Frage: Ist die Erwartungshaltung beim FC ein bisschen der Fluch der guten Tat nach den ersten Ergebnissen?
Antwort: Bei meinem Start im Sommer hat man uns gar nichts zugetraut. Jetzt traut man uns mehr zu. Vielleicht schon mehr als wir können. Das ist mir eigentlich lieber so. Man muss nur die Kirche im Dorf lassen.
Frage: Trotz dieser Auswüchse ist die Freude groß darüber, dass die Fans zurück sind. Inwiefern haben sie Angst oder Sorge vor erneuten Geisterspielen?

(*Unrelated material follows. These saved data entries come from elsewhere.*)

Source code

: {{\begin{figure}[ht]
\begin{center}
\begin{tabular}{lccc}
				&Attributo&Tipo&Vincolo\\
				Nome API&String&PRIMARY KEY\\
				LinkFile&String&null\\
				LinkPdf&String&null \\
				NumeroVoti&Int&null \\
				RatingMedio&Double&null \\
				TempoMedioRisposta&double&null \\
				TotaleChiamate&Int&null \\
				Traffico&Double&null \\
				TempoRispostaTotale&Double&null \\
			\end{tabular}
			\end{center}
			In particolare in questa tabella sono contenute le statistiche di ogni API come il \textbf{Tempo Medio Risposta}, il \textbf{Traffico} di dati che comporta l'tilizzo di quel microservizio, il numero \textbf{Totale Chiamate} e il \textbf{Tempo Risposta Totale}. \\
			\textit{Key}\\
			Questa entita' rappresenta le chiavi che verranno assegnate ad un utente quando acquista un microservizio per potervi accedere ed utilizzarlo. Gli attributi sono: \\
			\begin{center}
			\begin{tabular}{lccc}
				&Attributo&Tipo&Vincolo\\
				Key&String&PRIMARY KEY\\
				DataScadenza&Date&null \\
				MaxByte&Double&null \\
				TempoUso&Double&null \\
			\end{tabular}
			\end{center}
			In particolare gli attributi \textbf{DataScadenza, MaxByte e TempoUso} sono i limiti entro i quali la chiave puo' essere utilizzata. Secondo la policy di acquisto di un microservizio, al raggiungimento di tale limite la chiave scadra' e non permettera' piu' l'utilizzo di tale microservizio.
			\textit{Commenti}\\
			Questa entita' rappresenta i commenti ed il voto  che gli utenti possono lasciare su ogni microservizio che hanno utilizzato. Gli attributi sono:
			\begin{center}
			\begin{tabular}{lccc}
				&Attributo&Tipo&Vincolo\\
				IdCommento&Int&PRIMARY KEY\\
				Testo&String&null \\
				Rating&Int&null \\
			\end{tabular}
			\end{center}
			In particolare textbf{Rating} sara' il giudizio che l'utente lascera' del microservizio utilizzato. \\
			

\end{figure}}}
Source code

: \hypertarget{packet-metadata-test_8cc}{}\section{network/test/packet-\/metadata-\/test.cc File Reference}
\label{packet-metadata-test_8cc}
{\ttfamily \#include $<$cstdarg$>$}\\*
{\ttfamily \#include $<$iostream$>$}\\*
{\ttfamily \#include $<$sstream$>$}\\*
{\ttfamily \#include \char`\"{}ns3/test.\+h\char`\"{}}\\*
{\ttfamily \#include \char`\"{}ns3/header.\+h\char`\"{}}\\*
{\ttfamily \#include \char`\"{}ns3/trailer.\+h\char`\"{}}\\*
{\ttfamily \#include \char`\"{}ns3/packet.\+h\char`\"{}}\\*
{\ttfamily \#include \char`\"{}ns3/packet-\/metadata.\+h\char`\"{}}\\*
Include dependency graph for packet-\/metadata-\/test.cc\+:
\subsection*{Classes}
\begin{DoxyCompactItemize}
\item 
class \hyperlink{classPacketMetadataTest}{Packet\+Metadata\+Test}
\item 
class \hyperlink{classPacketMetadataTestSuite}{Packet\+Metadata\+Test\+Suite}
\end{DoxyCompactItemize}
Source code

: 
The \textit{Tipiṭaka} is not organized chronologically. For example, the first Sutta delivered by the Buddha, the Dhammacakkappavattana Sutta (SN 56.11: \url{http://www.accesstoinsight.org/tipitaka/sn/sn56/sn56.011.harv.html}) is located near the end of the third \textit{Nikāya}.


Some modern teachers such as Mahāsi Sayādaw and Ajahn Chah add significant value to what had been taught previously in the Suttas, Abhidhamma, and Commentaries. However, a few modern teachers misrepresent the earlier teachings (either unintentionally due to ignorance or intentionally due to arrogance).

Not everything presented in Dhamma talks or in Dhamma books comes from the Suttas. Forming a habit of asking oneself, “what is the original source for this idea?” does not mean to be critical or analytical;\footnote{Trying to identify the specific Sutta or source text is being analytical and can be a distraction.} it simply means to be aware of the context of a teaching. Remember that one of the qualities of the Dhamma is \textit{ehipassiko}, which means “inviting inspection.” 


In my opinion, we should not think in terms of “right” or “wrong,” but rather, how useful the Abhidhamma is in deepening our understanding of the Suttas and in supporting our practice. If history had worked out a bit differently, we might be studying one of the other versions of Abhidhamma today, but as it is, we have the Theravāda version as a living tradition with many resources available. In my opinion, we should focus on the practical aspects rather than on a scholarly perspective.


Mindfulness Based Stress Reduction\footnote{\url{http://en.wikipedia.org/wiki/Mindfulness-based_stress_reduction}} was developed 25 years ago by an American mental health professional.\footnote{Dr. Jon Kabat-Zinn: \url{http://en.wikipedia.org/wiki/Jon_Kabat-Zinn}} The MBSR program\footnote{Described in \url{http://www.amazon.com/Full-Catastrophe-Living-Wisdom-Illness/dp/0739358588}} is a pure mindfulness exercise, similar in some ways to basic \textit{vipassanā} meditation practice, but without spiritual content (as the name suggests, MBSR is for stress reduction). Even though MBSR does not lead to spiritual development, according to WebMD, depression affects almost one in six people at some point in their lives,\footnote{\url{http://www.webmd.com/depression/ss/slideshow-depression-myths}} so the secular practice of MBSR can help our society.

Antwort: Ich hoffe nicht, dass das passiert. Weil viele Menschen mit Hygienekonzepten und mit 2G alles dafür tun, wieder ein irgendwie normales Leben zu führen.
Frage: Ihr Torhüter Timo Horn fehlt am Samstag verletzt. Schon zuvor hatten sie gesagt, dass der Zweikampf mit Vertreter Marvin Schwäbe enger geworden ist. Kehrt Horn nach seiner Verletzung als Nummer eins zurück oder kann Schwäbe sich als Nummer eins positionieren?
Antwort: Marvin ist ein hervorragender Torhüter, der im Pokal komplett überzeugt hat, und mit Timo hatten wir bisher eine starke Nummer eins in der Liga, sodass es wirklich ein enger Konkurrenzkampf war. Timo wird für vier bis fünf Wochen ausfallen – diese Frage lässt sich jetzt nicht seriös beantworten.